Where the records below show the word "次の各号に掲げる者とする" in a line, please copy that line.

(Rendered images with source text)
□ □ □

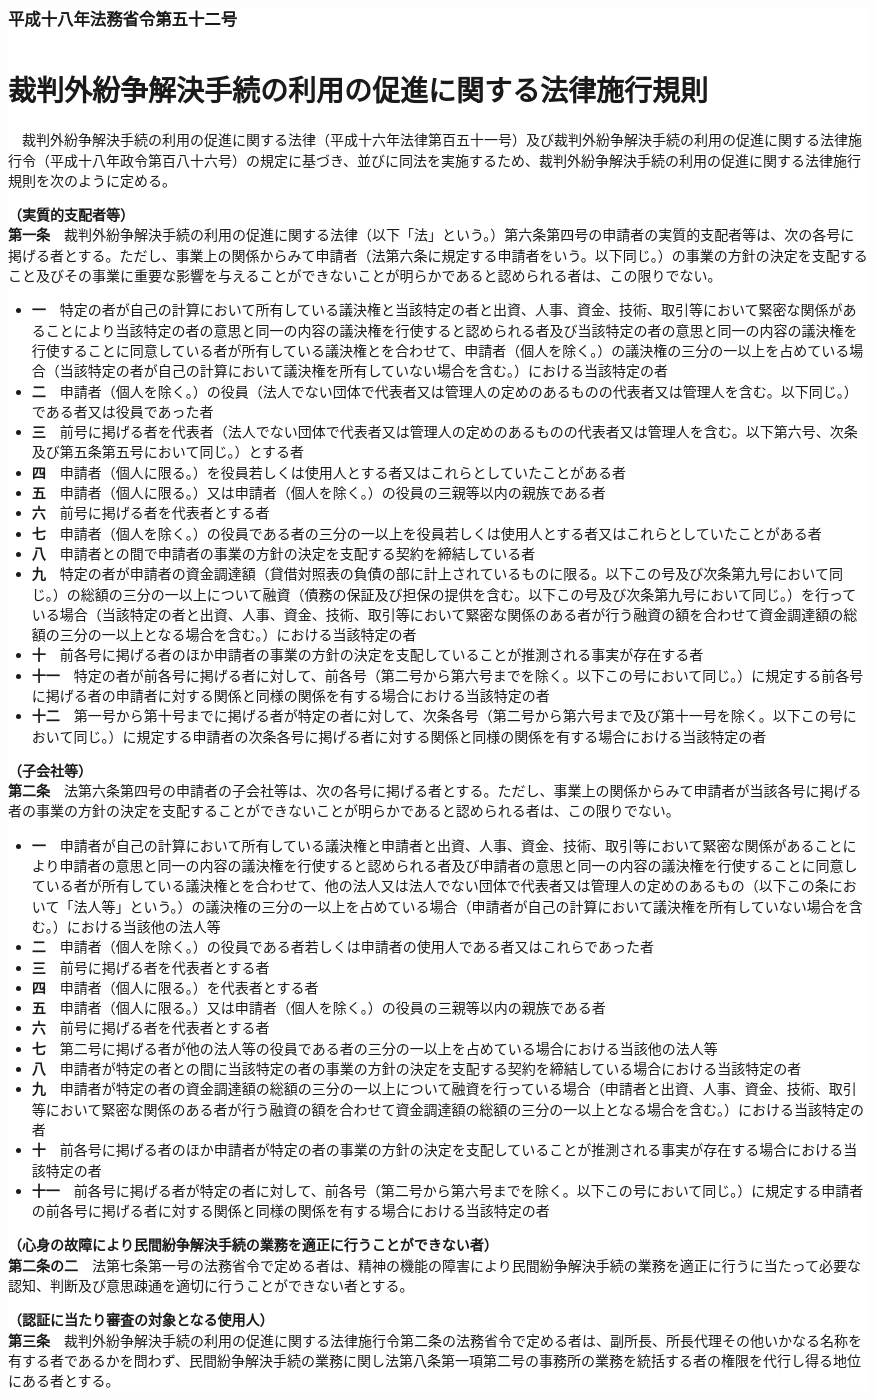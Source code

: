 ### 平成十八年法務省令第五十二号  
# 裁判外紛争解決手続の利用の促進に関する法律施行規則  
　裁判外紛争解決手続の利用の促進に関する法律（平成十六年法律第百五十一号）及び裁判外紛争解決手続の利用の促進に関する法律施行令（平成十八年政令第百八十六号）の規定に基づき、並びに同法を実施するため、裁判外紛争解決手続の利用の促進に関する法律施行規則を次のように定める。  
  
**（実質的支配者等）**  
**第一条**　裁判外紛争解決手続の利用の促進に関する法律（以下「法」という。）第六条第四号の申請者の実質的支配者等は、次の各号に掲げる者とする。ただし、事業上の関係からみて申請者（法第六条に規定する申請者をいう。以下同じ。）の事業の方針の決定を支配すること及びその事業に重要な影響を与えることができないことが明らかであると認められる者は、この限りでない。  
* **一**　特定の者が自己の計算において所有している議決権と当該特定の者と出資、人事、資金、技術、取引等において緊密な関係があることにより当該特定の者の意思と同一の内容の議決権を行使すると認められる者及び当該特定の者の意思と同一の内容の議決権を行使することに同意している者が所有している議決権とを合わせて、申請者（個人を除く。）の議決権の三分の一以上を占めている場合（当該特定の者が自己の計算において議決権を所有していない場合を含む。）における当該特定の者  
* **二**　申請者（個人を除く。）の役員（法人でない団体で代表者又は管理人の定めのあるものの代表者又は管理人を含む。以下同じ。）である者又は役員であった者  
* **三**　前号に掲げる者を代表者（法人でない団体で代表者又は管理人の定めのあるものの代表者又は管理人を含む。以下第六号、次条及び第五条第五号において同じ。）とする者  
* **四**　申請者（個人に限る。）を役員若しくは使用人とする者又はこれらとしていたことがある者  
* **五**　申請者（個人に限る。）又は申請者（個人を除く。）の役員の三親等以内の親族である者  
* **六**　前号に掲げる者を代表者とする者  
* **七**　申請者（個人を除く。）の役員である者の三分の一以上を役員若しくは使用人とする者又はこれらとしていたことがある者  
* **八**　申請者との間で申請者の事業の方針の決定を支配する契約を締結している者  
* **九**　特定の者が申請者の資金調達額（貸借対照表の負債の部に計上されているものに限る。以下この号及び次条第九号において同じ。）の総額の三分の一以上について融資（債務の保証及び担保の提供を含む。以下この号及び次条第九号において同じ。）を行っている場合（当該特定の者と出資、人事、資金、技術、取引等において緊密な関係のある者が行う融資の額を合わせて資金調達額の総額の三分の一以上となる場合を含む。）における当該特定の者  
* **十**　前各号に掲げる者のほか申請者の事業の方針の決定を支配していることが推測される事実が存在する者  
* **十一**　特定の者が前各号に掲げる者に対して、前各号（第二号から第六号までを除く。以下この号において同じ。）に規定する前各号に掲げる者の申請者に対する関係と同様の関係を有する場合における当該特定の者  
* **十二**　第一号から第十号までに掲げる者が特定の者に対して、次条各号（第二号から第六号まで及び第十一号を除く。以下この号において同じ。）に規定する申請者の次条各号に掲げる者に対する関係と同様の関係を有する場合における当該特定の者  
  
**（子会社等）**  
**第二条**　法第六条第四号の申請者の子会社等は、次の各号に掲げる者とする。ただし、事業上の関係からみて申請者が当該各号に掲げる者の事業の方針の決定を支配することができないことが明らかであると認められる者は、この限りでない。  
* **一**　申請者が自己の計算において所有している議決権と申請者と出資、人事、資金、技術、取引等において緊密な関係があることにより申請者の意思と同一の内容の議決権を行使すると認められる者及び申請者の意思と同一の内容の議決権を行使することに同意している者が所有している議決権とを合わせて、他の法人又は法人でない団体で代表者又は管理人の定めのあるもの（以下この条において「法人等」という。）の議決権の三分の一以上を占めている場合（申請者が自己の計算において議決権を所有していない場合を含む。）における当該他の法人等  
* **二**　申請者（個人を除く。）の役員である者若しくは申請者の使用人である者又はこれらであった者  
* **三**　前号に掲げる者を代表者とする者  
* **四**　申請者（個人に限る。）を代表者とする者  
* **五**　申請者（個人に限る。）又は申請者（個人を除く。）の役員の三親等以内の親族である者  
* **六**　前号に掲げる者を代表者とする者  
* **七**　第二号に掲げる者が他の法人等の役員である者の三分の一以上を占めている場合における当該他の法人等  
* **八**　申請者が特定の者との間に当該特定の者の事業の方針の決定を支配する契約を締結している場合における当該特定の者  
* **九**　申請者が特定の者の資金調達額の総額の三分の一以上について融資を行っている場合（申請者と出資、人事、資金、技術、取引等において緊密な関係のある者が行う融資の額を合わせて資金調達額の総額の三分の一以上となる場合を含む。）における当該特定の者  
* **十**　前各号に掲げる者のほか申請者が特定の者の事業の方針の決定を支配していることが推測される事実が存在する場合における当該特定の者  
* **十一**　前各号に掲げる者が特定の者に対して、前各号（第二号から第六号までを除く。以下この号において同じ。）に規定する申請者の前各号に掲げる者に対する関係と同様の関係を有する場合における当該特定の者  
  
**（心身の故障により民間紛争解決手続の業務を適正に行うことができない者）**  
**第二条の二**　法第七条第一号の法務省令で定める者は、精神の機能の障害により民間紛争解決手続の業務を適正に行うに当たって必要な認知、判断及び意思疎通を適切に行うことができない者とする。  
  
**（認証に当たり審査の対象となる使用人）**  
**第三条**　裁判外紛争解決手続の利用の促進に関する法律施行令第二条の法務省令で定める者は、副所長、所長代理その他いかなる名称を有する者であるかを問わず、民間紛争解決手続の業務に関し法第八条第一項第二号の事務所の業務を統括する者の権限を代行し得る地位にある者とする。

□ □ □

[RESULT FOR THIS EXERCISE]
**第一条**　裁判外紛争解決手続の利用の促進に関する法律（以下「法」という。）第六条第四号の申請者の実質的支配者等は、次の各号に掲げる者とする。ただし、事業上の関係からみて申請者（法第六条に規定する申請者をいう。以下同じ。）の事業の方針の決定を支配すること及びその事業に重要な影響を与えることができないことが明らかであると認められる者は、この限りでない。  
**第二条**　法第六条第四号の申請者の子会社等は、次の各号に掲げる者とする。ただし、事業上の関係からみて申請者が当該各号に掲げる者の事業の方針の決定を支配することができないことが明らかであると認められる者は、この限りでない。  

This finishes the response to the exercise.